If you have never seen this play, this production is one to enjoy, one of the gems of English Drama, in a simple practical set with bustling music and an exposition quickly presented. The charmingly ridiculous nature of wooing and the final reconciliation of all parties allow the audience to leave with a blessing.

Do support this excellent Creative Cow this week at the Yvonne Arnaud theatre; the programme has a clear synopsis for anyone who likes to know in advance what is going to happen and indeed the production a little resembles a homely comprehensible opera without song (except for Tony Lumpkin’s rendering in the Three Pigeons). Mrs Hardcastle has her own measure of it with “…like the whining end of a modern novel”.

The house was full and everyone content.


HEREFORD NEWS By John Phillpott  .

She Stoops to Conquer/Malvern Theatres

IT was a neat touch to scatter original articles from an 18th century magazine in the programme for this play. 

A simple move, yet it opened up a small window on the Georgian literary psyche, preparing us for what was to come via the glorious language that flowed so effortlessly from the pen of Oliver Goldsmith.

It is a form of both spoken and written English that appears almost absurdly ornate today, flowery in the extreme.

Yet has an undeniable beauty - and all the more so when in the hands of a supremely talented cast that skilfully keeps the momentum going throughout what is perhaps a rather long performance.

It is 1773, a time when elegance – or inelegance - of diction indicated one’s standing in society.
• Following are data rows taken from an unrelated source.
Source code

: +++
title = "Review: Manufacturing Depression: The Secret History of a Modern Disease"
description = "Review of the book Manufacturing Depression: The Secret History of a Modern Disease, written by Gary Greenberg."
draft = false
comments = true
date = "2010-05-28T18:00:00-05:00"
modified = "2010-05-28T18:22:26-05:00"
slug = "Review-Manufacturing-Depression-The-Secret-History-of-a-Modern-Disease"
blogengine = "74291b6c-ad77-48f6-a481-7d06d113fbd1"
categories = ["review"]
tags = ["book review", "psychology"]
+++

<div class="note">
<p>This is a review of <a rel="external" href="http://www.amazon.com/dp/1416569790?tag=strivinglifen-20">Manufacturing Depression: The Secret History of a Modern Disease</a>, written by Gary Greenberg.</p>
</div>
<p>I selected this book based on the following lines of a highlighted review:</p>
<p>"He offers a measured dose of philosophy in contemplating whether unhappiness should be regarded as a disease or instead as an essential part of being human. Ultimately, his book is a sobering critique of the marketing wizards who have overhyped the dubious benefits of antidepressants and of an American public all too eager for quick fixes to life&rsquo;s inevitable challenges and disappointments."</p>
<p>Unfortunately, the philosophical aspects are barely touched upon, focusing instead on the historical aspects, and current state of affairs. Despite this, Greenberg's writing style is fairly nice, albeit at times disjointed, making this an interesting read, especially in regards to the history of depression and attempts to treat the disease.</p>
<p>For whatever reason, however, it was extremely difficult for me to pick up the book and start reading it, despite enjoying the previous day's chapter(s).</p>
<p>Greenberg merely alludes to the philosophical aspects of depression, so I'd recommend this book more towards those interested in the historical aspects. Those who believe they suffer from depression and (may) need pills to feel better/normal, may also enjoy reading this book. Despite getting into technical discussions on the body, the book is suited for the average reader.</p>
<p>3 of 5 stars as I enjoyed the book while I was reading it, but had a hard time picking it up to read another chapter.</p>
And therein lies the nub of this ultimate comedy of manners, a dramatic genre that would probably have been lost to time had it not been for this evergreen work. 

And directed by Amanda Knott, this production deftly taps into an age when etiquette was everything, reputations made or ruined by the simple act of opening one’s mouth.

The proceedings start in fine form with David Summer’s uproarious portrayal of country squire Mr Hardcastle, keen to ensure his daughter Kate (Leonie Spilsbury) weds the son of an old military mucker from his days of campaigning with Marlborough.

Marlow (George Jennings) is the young gentleman in question, a would-be rake more at ease with alehouse wenches than ladies of breeding. And it is this flaw in his character that provides the running joke throughout the evening, ably assisted by the hysterical Mrs Hardcastle, played with glorious hyperactivity by Katherine Senior.

No period play would be complete without the resident fool. But in this case we have very much more than your usual village idiot, courtesy of Joe Bateman as Tony Lumpkin, a conniving coxcomb of a clown who careers effortlessly from rowdy tavern to sedate drawing room. 

It says a lot for the power of Oliver Goldsmith’s pen that this classic has travelled so well down the intervening centuries, the passage of years sapping none of the work’s power to amuse.
She Stoops to Conquer is a Creative Cow production and runs until Saturday (June 14).